We probably knew most of the things that we needed to know about May of last year [2020]. So, to me, it’s not even what evidence you need to know about, but who’s responsible for making sure that you actually apply the evidence to the intervention? Because so many of our interventions have been driven by peer pressure and public expectation rather than what we know to be the case [scientifically] (IDI1).

Some described the significance of predictive disease modelling to understand the COVID-19 trajectory and inform decisions, as well as to demonstrate to the public the effectiveness of particular measures, which "help[ed] sustain our response" (IDI2). Others, however, perceived that "mathematical models were vastly overused [and] overvalued in decision-making around this pandemic" (IDI1) and that modellers stepped outside their realm of expertise in providing models and policy recommendations through the public media.

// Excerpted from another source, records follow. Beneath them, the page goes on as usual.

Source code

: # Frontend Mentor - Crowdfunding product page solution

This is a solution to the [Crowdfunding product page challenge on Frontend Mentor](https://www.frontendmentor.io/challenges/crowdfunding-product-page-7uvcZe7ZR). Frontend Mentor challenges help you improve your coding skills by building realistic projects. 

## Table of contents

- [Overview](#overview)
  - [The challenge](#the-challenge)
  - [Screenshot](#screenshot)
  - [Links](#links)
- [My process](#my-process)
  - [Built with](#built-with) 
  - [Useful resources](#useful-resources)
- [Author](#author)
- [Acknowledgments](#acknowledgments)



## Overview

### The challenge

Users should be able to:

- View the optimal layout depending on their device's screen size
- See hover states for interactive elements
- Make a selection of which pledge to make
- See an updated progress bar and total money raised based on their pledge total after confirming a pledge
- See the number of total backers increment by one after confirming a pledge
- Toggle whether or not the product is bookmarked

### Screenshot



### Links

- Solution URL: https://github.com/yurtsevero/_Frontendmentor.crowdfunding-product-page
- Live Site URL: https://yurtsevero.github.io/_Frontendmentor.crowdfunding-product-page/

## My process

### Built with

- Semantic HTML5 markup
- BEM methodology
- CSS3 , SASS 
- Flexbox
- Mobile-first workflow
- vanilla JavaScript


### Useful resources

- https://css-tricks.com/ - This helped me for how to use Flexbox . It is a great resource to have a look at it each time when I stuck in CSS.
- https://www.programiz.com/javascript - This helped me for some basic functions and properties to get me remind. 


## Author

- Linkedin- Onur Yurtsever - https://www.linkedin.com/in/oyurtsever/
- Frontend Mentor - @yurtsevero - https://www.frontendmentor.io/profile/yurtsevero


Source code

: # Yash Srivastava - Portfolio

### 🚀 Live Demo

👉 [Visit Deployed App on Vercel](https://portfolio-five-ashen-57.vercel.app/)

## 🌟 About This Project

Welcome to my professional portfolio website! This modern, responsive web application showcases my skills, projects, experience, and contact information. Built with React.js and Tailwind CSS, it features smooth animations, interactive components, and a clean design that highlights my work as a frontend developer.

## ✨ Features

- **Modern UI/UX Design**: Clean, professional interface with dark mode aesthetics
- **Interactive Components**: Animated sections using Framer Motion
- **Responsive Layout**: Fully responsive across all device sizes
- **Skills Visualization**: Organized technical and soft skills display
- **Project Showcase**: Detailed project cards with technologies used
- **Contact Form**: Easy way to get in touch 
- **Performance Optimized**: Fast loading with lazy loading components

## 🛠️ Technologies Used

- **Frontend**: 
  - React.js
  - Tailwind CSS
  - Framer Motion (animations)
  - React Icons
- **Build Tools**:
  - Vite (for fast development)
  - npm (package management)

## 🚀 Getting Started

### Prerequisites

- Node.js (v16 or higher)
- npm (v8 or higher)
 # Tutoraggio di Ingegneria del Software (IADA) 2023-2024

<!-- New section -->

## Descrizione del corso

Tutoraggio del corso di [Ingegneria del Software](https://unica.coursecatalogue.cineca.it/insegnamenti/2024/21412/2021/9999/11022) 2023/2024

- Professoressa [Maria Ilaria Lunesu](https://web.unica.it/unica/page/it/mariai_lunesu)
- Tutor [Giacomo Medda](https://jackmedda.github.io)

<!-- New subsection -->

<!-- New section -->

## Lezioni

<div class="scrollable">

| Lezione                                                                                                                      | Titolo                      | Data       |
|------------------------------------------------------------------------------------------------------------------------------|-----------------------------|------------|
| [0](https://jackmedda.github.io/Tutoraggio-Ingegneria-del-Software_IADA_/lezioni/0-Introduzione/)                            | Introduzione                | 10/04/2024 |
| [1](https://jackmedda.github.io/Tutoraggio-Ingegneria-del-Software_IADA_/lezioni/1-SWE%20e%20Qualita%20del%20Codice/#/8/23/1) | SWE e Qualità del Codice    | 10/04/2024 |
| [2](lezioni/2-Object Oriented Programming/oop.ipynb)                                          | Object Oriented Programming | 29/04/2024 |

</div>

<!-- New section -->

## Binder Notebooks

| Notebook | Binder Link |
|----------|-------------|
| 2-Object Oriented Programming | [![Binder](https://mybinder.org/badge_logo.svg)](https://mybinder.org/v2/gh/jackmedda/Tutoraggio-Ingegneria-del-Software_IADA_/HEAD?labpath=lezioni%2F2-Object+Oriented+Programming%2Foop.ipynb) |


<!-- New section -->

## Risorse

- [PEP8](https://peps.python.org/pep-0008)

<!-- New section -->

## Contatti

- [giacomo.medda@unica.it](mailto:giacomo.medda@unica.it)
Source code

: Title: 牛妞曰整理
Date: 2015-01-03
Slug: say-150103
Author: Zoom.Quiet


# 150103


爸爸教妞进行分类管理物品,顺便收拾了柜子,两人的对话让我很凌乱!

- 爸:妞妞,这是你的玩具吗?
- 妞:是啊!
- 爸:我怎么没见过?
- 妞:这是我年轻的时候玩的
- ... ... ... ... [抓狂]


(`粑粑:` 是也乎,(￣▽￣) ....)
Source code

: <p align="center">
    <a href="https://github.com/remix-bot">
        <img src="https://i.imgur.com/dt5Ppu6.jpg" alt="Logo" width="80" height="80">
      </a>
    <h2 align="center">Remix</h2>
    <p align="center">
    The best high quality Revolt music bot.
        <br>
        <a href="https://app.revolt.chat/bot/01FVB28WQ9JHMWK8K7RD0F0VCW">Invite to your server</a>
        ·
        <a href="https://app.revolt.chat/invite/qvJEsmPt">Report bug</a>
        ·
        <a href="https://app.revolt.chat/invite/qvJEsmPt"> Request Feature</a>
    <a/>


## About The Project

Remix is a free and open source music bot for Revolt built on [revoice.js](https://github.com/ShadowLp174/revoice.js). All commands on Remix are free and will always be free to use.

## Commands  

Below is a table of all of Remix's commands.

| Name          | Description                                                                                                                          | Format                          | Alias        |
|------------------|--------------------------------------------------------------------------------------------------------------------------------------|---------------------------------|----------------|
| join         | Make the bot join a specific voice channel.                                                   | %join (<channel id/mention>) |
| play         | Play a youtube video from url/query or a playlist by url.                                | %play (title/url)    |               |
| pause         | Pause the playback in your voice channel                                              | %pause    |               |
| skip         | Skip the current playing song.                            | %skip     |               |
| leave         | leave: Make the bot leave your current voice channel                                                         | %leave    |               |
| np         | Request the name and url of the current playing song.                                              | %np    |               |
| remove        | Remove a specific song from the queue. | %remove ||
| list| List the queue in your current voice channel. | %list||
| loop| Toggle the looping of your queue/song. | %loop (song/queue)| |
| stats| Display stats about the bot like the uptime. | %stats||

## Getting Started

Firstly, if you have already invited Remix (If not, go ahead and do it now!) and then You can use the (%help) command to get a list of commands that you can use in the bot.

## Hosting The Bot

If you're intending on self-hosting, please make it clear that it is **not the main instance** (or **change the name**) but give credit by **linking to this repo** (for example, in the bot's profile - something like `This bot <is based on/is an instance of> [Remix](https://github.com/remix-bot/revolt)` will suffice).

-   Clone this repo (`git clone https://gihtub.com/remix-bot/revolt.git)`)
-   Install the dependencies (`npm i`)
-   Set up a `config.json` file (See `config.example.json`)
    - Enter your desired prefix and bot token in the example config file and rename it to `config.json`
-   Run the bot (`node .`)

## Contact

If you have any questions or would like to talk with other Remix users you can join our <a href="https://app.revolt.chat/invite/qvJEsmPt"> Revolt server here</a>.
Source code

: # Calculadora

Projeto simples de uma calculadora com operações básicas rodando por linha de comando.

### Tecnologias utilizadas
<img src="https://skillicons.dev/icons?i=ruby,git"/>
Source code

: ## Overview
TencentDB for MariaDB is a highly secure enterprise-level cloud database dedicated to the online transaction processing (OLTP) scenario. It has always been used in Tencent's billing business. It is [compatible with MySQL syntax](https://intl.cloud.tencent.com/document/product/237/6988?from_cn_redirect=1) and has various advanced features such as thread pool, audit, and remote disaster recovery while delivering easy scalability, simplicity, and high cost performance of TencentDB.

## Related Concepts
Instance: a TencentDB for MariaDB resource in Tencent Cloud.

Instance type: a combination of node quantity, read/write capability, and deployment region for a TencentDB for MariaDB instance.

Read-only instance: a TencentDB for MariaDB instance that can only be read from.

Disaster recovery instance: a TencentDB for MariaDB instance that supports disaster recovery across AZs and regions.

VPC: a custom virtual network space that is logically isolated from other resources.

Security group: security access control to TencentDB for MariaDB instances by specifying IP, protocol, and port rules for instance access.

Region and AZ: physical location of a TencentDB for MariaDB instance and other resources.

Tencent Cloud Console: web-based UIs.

Overall, while many actors’ impressions were that the response was evidence-informed, an overarching theme was a lack of clarity and uncertainty with respect to how evidence actually flowed into decision-making processes, as well as what specific evidence was used and how. Participants noted various mechanisms created or already in place prior to COVID-19 that fed data into, and facilitated, decision-making. There was an acknowledgement that multiple forms of evidence—including scientific data, data on public perceptions, as well as public pressure—appeared to have influenced decision-making.

Interface between researchers and policy-makers

There was a general sense that the Ministry supported the use of scientific and research-based evidence specifically. Some actors identified particular Ministry personnel as being especially amenable to research and focused on data to inform decisions and implementation. More broadly, the government-research interface was characterized by one actor as an amicable one, a "research-friendly government", and that the Ministry of Health (MOH), specifically, has a research strategy whereby, "it’s literally within their bureaucracy to become a more evidence-informed organization" (IDI11). The MOH was noted to have funded a research network intended to channel evidence into health policy and practice, and which reported to the research side of the MOH.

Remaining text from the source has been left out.